Saved entries
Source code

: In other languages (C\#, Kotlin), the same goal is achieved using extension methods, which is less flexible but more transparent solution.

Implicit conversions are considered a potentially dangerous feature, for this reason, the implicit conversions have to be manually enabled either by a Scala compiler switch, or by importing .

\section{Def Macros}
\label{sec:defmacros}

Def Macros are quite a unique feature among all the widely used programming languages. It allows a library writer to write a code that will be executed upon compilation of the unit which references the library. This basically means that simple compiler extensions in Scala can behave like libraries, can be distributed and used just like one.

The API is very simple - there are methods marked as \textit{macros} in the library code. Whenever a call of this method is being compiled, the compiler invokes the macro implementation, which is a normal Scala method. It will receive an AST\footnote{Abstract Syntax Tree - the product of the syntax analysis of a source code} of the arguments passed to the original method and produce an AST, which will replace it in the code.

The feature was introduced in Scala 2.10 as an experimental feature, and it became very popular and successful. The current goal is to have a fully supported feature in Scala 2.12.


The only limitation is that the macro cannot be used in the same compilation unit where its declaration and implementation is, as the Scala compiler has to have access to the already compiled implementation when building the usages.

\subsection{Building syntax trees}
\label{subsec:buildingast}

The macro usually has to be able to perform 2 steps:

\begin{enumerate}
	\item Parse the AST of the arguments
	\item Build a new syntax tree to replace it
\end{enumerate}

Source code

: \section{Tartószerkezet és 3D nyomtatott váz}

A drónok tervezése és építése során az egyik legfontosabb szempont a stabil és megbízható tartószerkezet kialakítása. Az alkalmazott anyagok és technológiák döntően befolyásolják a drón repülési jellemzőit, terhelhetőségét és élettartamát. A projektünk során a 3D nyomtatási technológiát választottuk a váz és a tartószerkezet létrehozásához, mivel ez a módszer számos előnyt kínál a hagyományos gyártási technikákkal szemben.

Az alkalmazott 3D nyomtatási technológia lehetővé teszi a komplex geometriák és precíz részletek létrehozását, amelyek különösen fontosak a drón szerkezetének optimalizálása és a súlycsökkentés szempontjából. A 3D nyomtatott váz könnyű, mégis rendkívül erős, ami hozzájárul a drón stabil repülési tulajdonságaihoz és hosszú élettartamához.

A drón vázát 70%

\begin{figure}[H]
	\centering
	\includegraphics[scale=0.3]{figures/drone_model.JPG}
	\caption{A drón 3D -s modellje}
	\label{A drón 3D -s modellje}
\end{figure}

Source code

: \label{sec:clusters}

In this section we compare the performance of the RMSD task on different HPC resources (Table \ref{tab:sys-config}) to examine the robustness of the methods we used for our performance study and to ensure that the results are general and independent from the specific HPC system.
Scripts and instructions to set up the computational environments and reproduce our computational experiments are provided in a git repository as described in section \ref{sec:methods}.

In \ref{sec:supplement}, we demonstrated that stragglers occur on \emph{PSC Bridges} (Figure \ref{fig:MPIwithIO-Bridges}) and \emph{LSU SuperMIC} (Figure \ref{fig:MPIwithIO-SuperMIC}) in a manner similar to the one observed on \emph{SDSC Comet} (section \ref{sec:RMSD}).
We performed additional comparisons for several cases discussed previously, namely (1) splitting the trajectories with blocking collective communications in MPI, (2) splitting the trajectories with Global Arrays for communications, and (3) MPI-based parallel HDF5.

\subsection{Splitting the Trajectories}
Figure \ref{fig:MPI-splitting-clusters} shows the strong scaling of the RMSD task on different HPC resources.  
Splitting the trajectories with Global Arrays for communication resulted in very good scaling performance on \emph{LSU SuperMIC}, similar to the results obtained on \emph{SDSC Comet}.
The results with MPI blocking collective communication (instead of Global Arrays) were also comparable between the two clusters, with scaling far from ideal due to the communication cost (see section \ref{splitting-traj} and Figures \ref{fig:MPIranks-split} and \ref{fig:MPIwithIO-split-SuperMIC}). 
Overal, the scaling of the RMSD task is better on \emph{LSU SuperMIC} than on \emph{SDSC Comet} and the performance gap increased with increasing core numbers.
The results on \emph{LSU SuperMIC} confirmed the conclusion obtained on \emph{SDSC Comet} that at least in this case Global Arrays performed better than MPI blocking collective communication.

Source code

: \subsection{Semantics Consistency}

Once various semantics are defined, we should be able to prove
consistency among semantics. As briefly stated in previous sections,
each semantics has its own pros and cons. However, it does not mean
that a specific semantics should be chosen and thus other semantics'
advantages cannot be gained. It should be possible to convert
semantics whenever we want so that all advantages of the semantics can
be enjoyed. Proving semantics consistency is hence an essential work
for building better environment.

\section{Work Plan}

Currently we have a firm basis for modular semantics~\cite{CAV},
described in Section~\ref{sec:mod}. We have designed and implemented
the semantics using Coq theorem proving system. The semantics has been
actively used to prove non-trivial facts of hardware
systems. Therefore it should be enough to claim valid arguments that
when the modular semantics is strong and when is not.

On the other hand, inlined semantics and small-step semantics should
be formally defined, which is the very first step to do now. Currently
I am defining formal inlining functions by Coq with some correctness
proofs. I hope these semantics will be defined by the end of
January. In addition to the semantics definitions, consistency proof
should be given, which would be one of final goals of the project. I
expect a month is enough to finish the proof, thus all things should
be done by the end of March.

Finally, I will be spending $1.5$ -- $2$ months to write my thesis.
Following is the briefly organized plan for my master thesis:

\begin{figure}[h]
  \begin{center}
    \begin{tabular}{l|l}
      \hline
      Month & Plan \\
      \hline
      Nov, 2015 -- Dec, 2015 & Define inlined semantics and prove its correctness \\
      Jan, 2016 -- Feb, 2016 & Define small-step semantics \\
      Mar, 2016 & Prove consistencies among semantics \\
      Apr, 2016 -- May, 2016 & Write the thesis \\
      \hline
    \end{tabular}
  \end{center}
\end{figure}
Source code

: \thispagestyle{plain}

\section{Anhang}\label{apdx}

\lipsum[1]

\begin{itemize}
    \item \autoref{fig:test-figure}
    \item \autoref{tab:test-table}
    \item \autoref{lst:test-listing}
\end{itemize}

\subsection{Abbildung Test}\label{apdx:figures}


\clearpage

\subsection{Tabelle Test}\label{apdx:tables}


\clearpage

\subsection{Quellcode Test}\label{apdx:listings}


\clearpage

§ **WORK ITEM**
Return each line of the data above verbatim.

§ **RESPONSE BELOW**
Source code

: In other languages (C\#, Kotlin), the same goal is achieved using extension methods, which is less flexible but more transparent solution.

Implicit conversions are considered a potentially dangerous feature, for this reason, the implicit conversions have to be manually enabled either by a Scala compiler switch, or by importing .

\section{Def Macros}
\label{sec:defmacros}

Def Macros are quite a unique feature among all the widely used programming languages. It allows a library writer to write a code that will be executed upon compilation of the unit which references the library. This basically means that simple compiler extensions in Scala can behave like libraries, can be distributed and used just like one.

The API is very simple - there are methods marked as \textit{macros} in the library code. Whenever a call of this method is being compiled, the compiler invokes the macro implementation, which is a normal Scala method. It will receive an AST\footnote{Abstract Syntax Tree - the product of the syntax analysis of a source code} of the arguments passed to the original method and produce an AST, which will replace it in the code.

The feature was introduced in Scala 2.10 as an experimental feature, and it became very popular and successful. The current goal is to have a fully supported feature in Scala 2.12.


The only limitation is that the macro cannot be used in the same compilation unit where its declaration and implementation is, as the Scala compiler has to have access to the already compiled implementation when building the usages.

\subsection{Building syntax trees}
\label{subsec:buildingast}

The macro usually has to be able to perform 2 steps:

\begin{enumerate}
	\item Parse the AST of the arguments
	\item Build a new syntax tree to replace it
\end{enumerate}

Source code

: \section{Tartószerkezet és 3D nyomtatott váz}

A drónok tervezése és építése során az egyik legfontosabb szempont a stabil és megbízható tartószerkezet kialakítása. Az alkalmazott anyagok és technológiák döntően befolyásolják a drón repülési jellemzőit, terhelhetőségét és élettartamát. A projektünk során a 3D nyomtatási technológiát választottuk a váz és a tartószerkezet létrehozásához, mivel ez a módszer számos előnyt kínál a hagyományos gyártási technikákkal szemben.

Az alkalmazott 3D nyomtatási technológia lehetővé teszi a komplex geometriák és precíz részletek létrehozását, amelyek különösen fontosak a drón szerkezetének optimalizálása és a súlycsökkentés szempontjából. A 3D nyomtatott váz könnyű, mégis rendkívül erős, ami hozzájárul a drón stabil repülési tulajdonságaihoz és hosszú élettartamához.

A drón vázát 70%

\begin{figure}[H]
	\centering
	\includegraphics[scale=0.3]{figures/drone_model.JPG}
	\caption{A drón 3D -s modellje}
	\label{A drón 3D -s modellje}
\end{figure}

Source code

: \label{sec:clusters}

In this section we compare the performance of the RMSD task on different HPC resources (Table \ref{tab:sys-config}) to examine the robustness of the methods we used for our performance study and to ensure that the results are general and independent from the specific HPC system.
Scripts and instructions to set up the computational environments and reproduce our computational experiments are provided in a git repository as described in section \ref{sec:methods}.

In \ref{sec:supplement}, we demonstrated that stragglers occur on \emph{PSC Bridges} (Figure \ref{fig:MPIwithIO-Bridges}) and \emph{LSU SuperMIC} (Figure \ref{fig:MPIwithIO-SuperMIC}) in a manner similar to the one observed on \emph{SDSC Comet} (section \ref{sec:RMSD}).
We performed additional comparisons for several cases discussed previously, namely (1) splitting the trajectories with blocking collective communications in MPI, (2) splitting the trajectories with Global Arrays for communications, and (3) MPI-based parallel HDF5.

\subsection{Splitting the Trajectories}
Figure \ref{fig:MPI-splitting-clusters} shows the strong scaling of the RMSD task on different HPC resources.  
Splitting the trajectories with Global Arrays for communication resulted in very good scaling performance on \emph{LSU SuperMIC}, similar to the results obtained on \emph{SDSC Comet}.
The results with MPI blocking collective communication (instead of Global Arrays) were also comparable between the two clusters, with scaling far from ideal due to the communication cost (see section \ref{splitting-traj} and Figures \ref{fig:MPIranks-split} and \ref{fig:MPIwithIO-split-SuperMIC}). 
Overal, the scaling of the RMSD task is better on \emph{LSU SuperMIC} than on \emph{SDSC Comet} and the performance gap increased with increasing core numbers.
The results on \emph{LSU SuperMIC} confirmed the conclusion obtained on \emph{SDSC Comet} that at least in this case Global Arrays performed better than MPI blocking collective communication.

Source code

: \subsection{Semantics Consistency}

Once various semantics are defined, we should be able to prove
consistency among semantics. As briefly stated in previous sections,
each semantics has its own pros and cons. However, it does not mean
that a specific semantics should be chosen and thus other semantics'
advantages cannot be gained. It should be possible to convert
semantics whenever we want so that all advantages of the semantics can
be enjoyed. Proving semantics consistency is hence an essential work
for building better environment.

\section{Work Plan}

Currently we have a firm basis for modular semantics~\cite{CAV},
described in Section~\ref{sec:mod}. We have designed and implemented
the semantics using Coq theorem proving system. The semantics has been
actively used to prove non-trivial facts of hardware
systems. Therefore it should be enough to claim valid arguments that
when the modular semantics is strong and when is not.

On the other hand, inlined semantics and small-step semantics should
be formally defined, which is the very first step to do now. Currently
I am defining formal inlining functions by Coq with some correctness
proofs. I hope these semantics will be defined by the end of
January. In addition to the semantics definitions, consistency proof
should be given, which would be one of final goals of the project. I
expect a month is enough to finish the proof, thus all things should
be done by the end of March.

Finally, I will be spending $1.5$ -- $2$ months to write my thesis.
Following is the briefly organized plan for my master thesis:

\begin{figure}[h]
  \begin{center}
    \begin{tabular}{l|l}
      \hline
      Month & Plan \\
      \hline
      Nov, 2015 -- Dec, 2015 & Define inlined semantics and prove its correctness \\
      Jan, 2016 -- Feb, 2016 & Define small-step semantics \\
      Mar, 2016 & Prove consistencies among semantics \\
      Apr, 2016 -- May, 2016 & Write the thesis \\
      \hline
    \end{tabular}
  \end{center}
\end{figure}
Source code

: \thispagestyle{plain}

\section{Anhang}\label{apdx}

\lipsum[1]

\begin{itemize}
    \item \autoref{fig:test-figure}
    \item \autoref{tab:test-table}
    \item \autoref{lst:test-listing}
\end{itemize}

\subsection{Abbildung Test}\label{apdx:figures}


\clearpage

\subsection{Tabelle Test}\label{apdx:tables}


\clearpage

\subsection{Quellcode Test}\label{apdx:listings}


\clearpage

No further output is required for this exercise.